Analysis: The spectacle of Hong Kong reporters hounding candidates for upcoming elections has baffled some in China. Yet rabid reporters are a matter of neither conspiracies nor bling -- just an important lesson for mainland Chinese about the basics of de
BEIJING - "Power should be locked up in a cage..." has always been the spirit of Hong Kong's legal tradition. All its government agencies regard this as their driving principle and guidance.
Ahead of the March 25th election, candidates campaigning to become Hong Kong's next Chief Executive have all been under severe scrutiny from the Hong Kong press. Take Henry Tang for instance. Two weeks ago, rumor had it that Mr. Tang had constructed an illegal underground palace under his residence without getting the planning board's permission. So what did the press do? They hired cranes to look over the high walls of his mansion to get a better view.
If you were to ask local media executives in Hong Kong why they'd go to such lengths for such a report, the question itself would surprise them. "This election is a big event for Hong Kong," they would respond. "All vital information related to civil servants and to Hong Kong's next Chief Executive should be reported."
Likewise, Hong Kong citizens have an unending appetite for details and discussion as to how much Donald Tsang, the current Chief Executive and a rival candidate of Mr. Tang, would have paid for taking various luxurious cruises to Thailand provided by his rich friends -- or if he really did pay for his tours, as he claimed.
In Hong Kong, the exercise of power and policy-making has to inform the public and follow a certain procedure. It also has a legislative Council that questions public policy decisions. Legislators have the power to hold an emergency questioning session to ask governmental officials how they intend to respond to some urgent problem.
In turn, the officials have to describe and review the work that has been done, and are always expected to stick with the objective truth. This "objective truth" means they have to respond exactly to the question they have been asked, according to the data and the facts, so they can convince the legislative member who has raised the question that they are acting competently and correctly. During the whole process, any press reporter or citizen has the right to be present in the audience.
Lessons in democracy
Generally speaking, in a democratic society, public authority has a set formula as to how it sends out information and responds to questions. The media hence need not be always obsessed by what is in the political "black box." Public authority operates under a framework of mutual supervision and mutual independence, therefore the media doesn't have to spend all of its energy nor risk their lives to expose scandals.
From this point of view, Hong Kong's press is, in most cases, just playing the basic "watchdog" role of informing the public. It is rare that they have a scoop involving "digging up dirt" that can shock people.
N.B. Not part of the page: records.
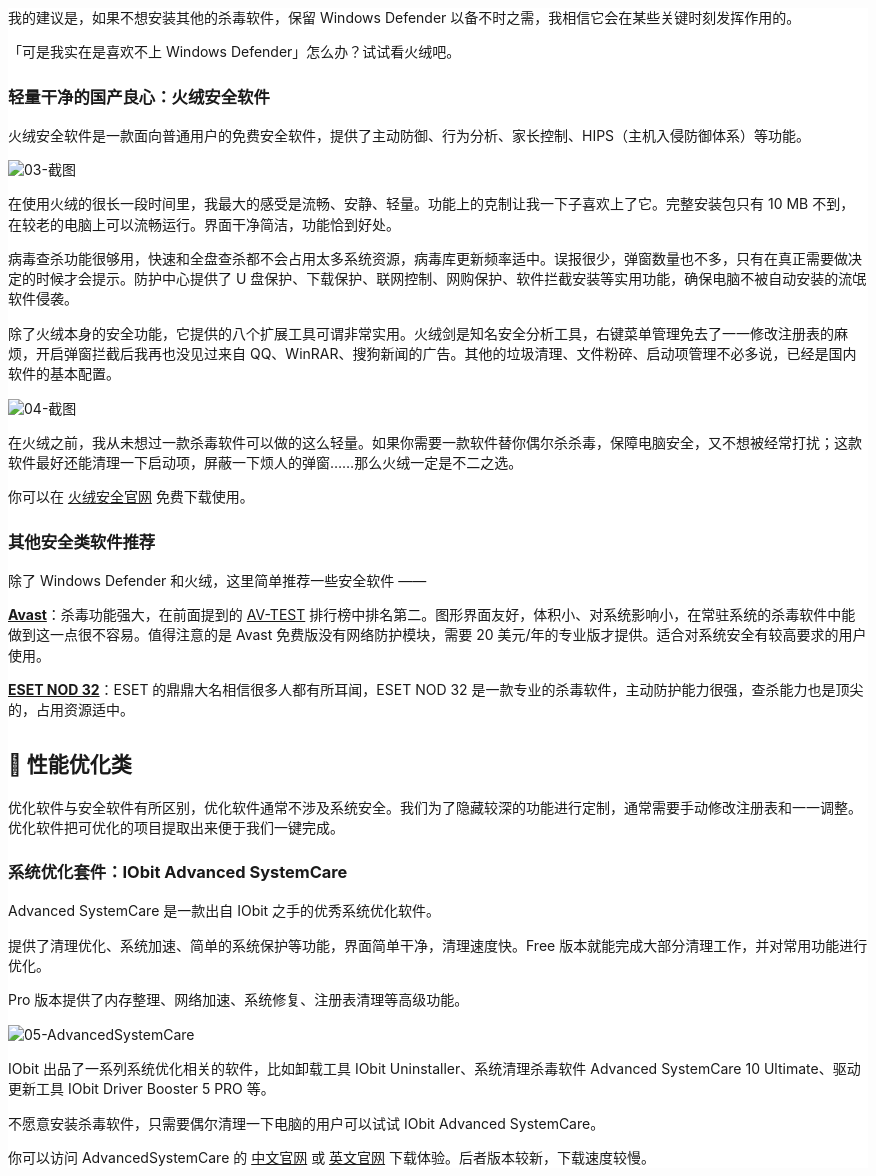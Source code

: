我的建议是，如果不想安装其他的杀毒软件，保留 Windows Defender 以备不时之需，我相信它会在某些关键时刻发挥作用的。

「可是我实在是喜欢不上 Windows Defender」怎么办？试试看火绒吧。

### 轻量干净的国产良心：火绒安全软件

火绒安全软件是一款面向普通用户的免费安全软件，提供了主动防御、行为分析、家长控制、HIPS（主机入侵防御体系）等功能。

![03-截图](https://i.loli.net/2018/01/16/5a5d950a66c79.png)

在使用火绒的很长一段时间里，我最大的感受是流畅、安静、轻量。功能上的克制让我一下子喜欢上了它。完整安装包只有 10 MB 不到，在较老的电脑上可以流畅运行。界面干净简洁，功能恰到好处。

病毒查杀功能很够用，快速和全盘查杀都不会占用太多系统资源，病毒库更新频率适中。误报很少，弹窗数量也不多，只有在真正需要做决定的时候才会提示。防护中心提供了 U 盘保护、下载保护、联网控制、网购保护、软件拦截安装等实用功能，确保电脑不被自动安装的流氓软件侵袭。

除了火绒本身的安全功能，它提供的八个扩展工具可谓非常实用。火绒剑是知名安全分析工具，右键菜单管理免去了一一修改注册表的麻烦，开启弹窗拦截后我再也没见过来自 QQ、WinRAR、搜狗新闻的广告。其他的垃圾清理、文件粉碎、启动项管理不必多说，已经是国内软件的基本配置。

![04-截图](https://i.loli.net/2018/01/16/5a5d950da1f7d.png)

在火绒之前，我从未想过一款杀毒软件可以做的这么轻量。如果你需要一款软件替你偶尔杀杀毒，保障电脑安全，又不想被经常打扰；这款软件最好还能清理一下启动项，屏蔽一下烦人的弹窗……那么火绒一定是不二之选。

你可以在 [火绒安全官网](http://www.huorong.cn/) 免费下载使用。

### 其他安全类软件推荐

除了 Windows Defender 和火绒，这里简单推荐一些安全软件 ——

**[Avast](https://www.avast.com/zh-cn/index)**：杀毒功能强大，在前面提到的 [AV-TEST](https://www.av-test.org/en/antivirus/home-windows/windows-10/october-2017/) 排行榜中排名第二。图形界面友好，体积小、对系统影响小，在常驻系统的杀毒软件中能做到这一点很不容易。值得注意的是 Avast 免费版没有网络防护模块，需要 20 美元/年的专业版才提供。适合对系统安全有较高要求的用户使用。

**[ESET NOD 32](https://www.eset.com/int/)**：ESET 的鼎鼎大名相信很多人都有所耳闻，ESET NOD 32 是一款专业的杀毒软件，主动防护能力很强，查杀能力也是顶尖的，占用资源适中。


## 🔨 性能优化类

优化软件与安全软件有所区别，优化软件通常不涉及系统安全。我们为了隐藏较深的功能进行定制，通常需要手动修改注册表和一一调整。优化软件把可优化的项目提取出来便于我们一键完成。

### 系统优化套件：IObit Advanced SystemCare

 Advanced SystemCare 是一款出自 IObit 之手的优秀系统优化软件。

 提供了清理优化、系统加速、简单的系统保护等功能，界面简单干净，清理速度快。Free 版本就能完成大部分清理工作，并对常用功能进行优化。

 Pro 版本提供了内存整理、网络加速、系统修复、注册表清理等高级功能。

![05-AdvancedSystemCare](https://i.loli.net/2018/01/16/5a5d951609ae4.gif)

IObit 出品了一系列系统优化相关的软件，比如卸载工具 IObit Uninstaller、系统清理杀毒软件 Advanced SystemCare 10 Ultimate、驱动更新工具 IObit Driver Booster 5 PRO 等。

不愿意安装杀毒软件，只需要偶尔清理一下电脑的用户可以试试 IObit Advanced SystemCare。

你可以访问 AdvancedSystemCare 的 [中文官网](http://www.advancedsystemcare.cn/pc/) 或 [英文官网](https://www.iobit.com) 下载体验。后者版本较新，下载速度较慢。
The crowds of Hong Kong media hanging from cranes over Mr. Tang's mansion's fence is after all a single specific case of a larger phenomenon. Before it happened on Feb. 16, the media had already repeatedly posed the same questions to Tang many times. Since Mr. Tang seemed to be withholding the truth, the Hong Kong media rented cranes and took a look over his garden fence. The media follows the principle that all public figures have to be supervised.
A Hong Kong reporter told me that media probing only has to respect one basic premise: all parties must be probed. Questioning is based on common sense and logic. And the premise that supports this common sense and logic is democracy and the rule of law. In the Tang case, the Hong Kong press wanted to inspect whether the rumoured luxurious underground palace was built before or after the construction plan was authorized. This is the point of determining whether it's legal or not.
At the same time, the media also interrogated Buildings Department officials as to whether or not they had done their job in accordance with the law. This is a time where the government can demonstrate its administrative efficiency.
"Lock up power in a cage" in no way defines the media's take on everything, nor mean that an affair drags on indefinitely. On the contrary, it tries to review every detail of a case according to the law, put it in perspective and see through to a justified punishment if it so merits.
The higher rank the official's position is, the more he has to assume the consequences. For the man given the highest leadership of Hong Kong, integrity is even more important than experience. This explains why when Mr. Tang's secret was exposed, his poll ratings plummeted.
It would be incomplete to say this is because Hong Kong has a powerful media. We might rather say it's because all political parties, as well as the citizens of this island society, agree that politics should be clean, and power must be regulated.
The Hong Kong media is not an exotic flower, but just a basic product nurtured from a soil within its own legal tradition and political system.